Série (4/5) Comment retrouver l’équilibre budgétaire ? Avis d’experts

ENTRETIEN

Austérité ou rigueur ? Le débat fait rage. Le Soir sonde cette semaine cinq économistes. Rafael Lamas, directeur du service « entreprises » de la FGTB, se livre à l’exercice ce jeudi.

Quelles sont les causes de la crise actuelle ?

C’est évidemment l’absence totale de régulation sur le marché bancaire qui a entraîné une bulle spéculative. Le château de cartes s’est écroulé à cause de ce manque de règles précises et finalement le feu s’est propagé à l’économie réelle.

De nombreuses initiatives ont été prises pour introduire davantage de régulation dans le secteur bancaire. Suffiront-elles ?

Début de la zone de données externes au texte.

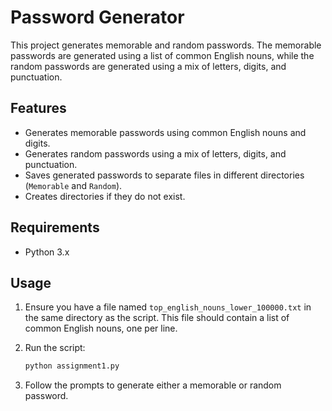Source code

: # Password Generator

This project generates memorable and random passwords. The memorable passwords are generated using a list of common English nouns, while the random passwords are generated using a mix of letters, digits, and punctuation.

## Features

- Generates memorable passwords using common English nouns and digits.
- Generates random passwords using a mix of letters, digits, and punctuation.
- Saves generated passwords to separate files in different directories (`Memorable` and `Random`).
- Creates directories if they do not exist.

## Requirements

- Python 3.x

## Usage

1. Ensure you have a file named `top_english_nouns_lower_100000.txt` in the same directory as the script. This file should contain a list of common English nouns, one per line.
2. Run the script:

    ```sh
    python assignment1.py
    ```

3. Follow the prompts to generate either a memorable or random password.
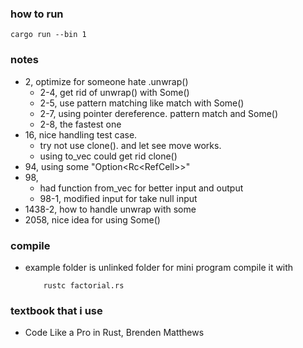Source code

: 
### how to run
```
cargo run --bin 1
```

### notes
- 2, optimize for someone hate .unwrap()
    - 2-4, get rid of unwrap() with Some()
    - 2-5, use pattern matching like match with Some()
    - 2-7, using pointer dereference. pattern match and Some()
    - 2-8, the fastest one
- 16, nice handling test case.
    - try not use clone(). and let see move works.
    - using to_vec could get rid clone()
- 94, using some "Option<Rc<RefCell<TreeNode>>>"
- 98,
    - had function from_vec for better input and output
    - 98-1, modified input for take null input
- 1438-2, how to handle unwrap with some
- 2058, nice idea for using Some()

### compile
- example folder is unlinked folder for mini program compile it with
    ```
        rustc factorial.rs
    ```

### textbook that i use
- Code Like a Pro in Rust, Brenden Matthews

Un certain nombre de choses sont annoncées, mais nous ne voyons pas encore de réels aboutissements. En somme, beaucoup de travaux, beaucoup de rapports, mais rien de concret. C’est pourquoi nous craignons d’assister au retour du « business as usual ». Nombre de ces acteurs qui faisaient jusqu’à présent profil bas, parce qu’ils avaient été au cœur du système qui a montré ses limites, ne changent pas, réconfortés par les frémissements de reprise. Je ne dis pas que rien n’a été fait, mais c’est insuffisant. Et le risque est là : certains entrevoient la reprise et ne tireront peut-être pas les leçons car la tempête est passée.

Sur le plan budgétaire, plusieurs membres du gouvernement dont son chef de file, Herman Van Rompuy, jouent les Cassandre, prédisant une décennie difficile…

Comme je l’ai dit, il y a des signes de reprise mais, ce que nous voyons, nous, c’est surtout un chômage qui va continuer à grimper dans les prochains mois. Nous allons donc entrer dans une période particulièrement difficile.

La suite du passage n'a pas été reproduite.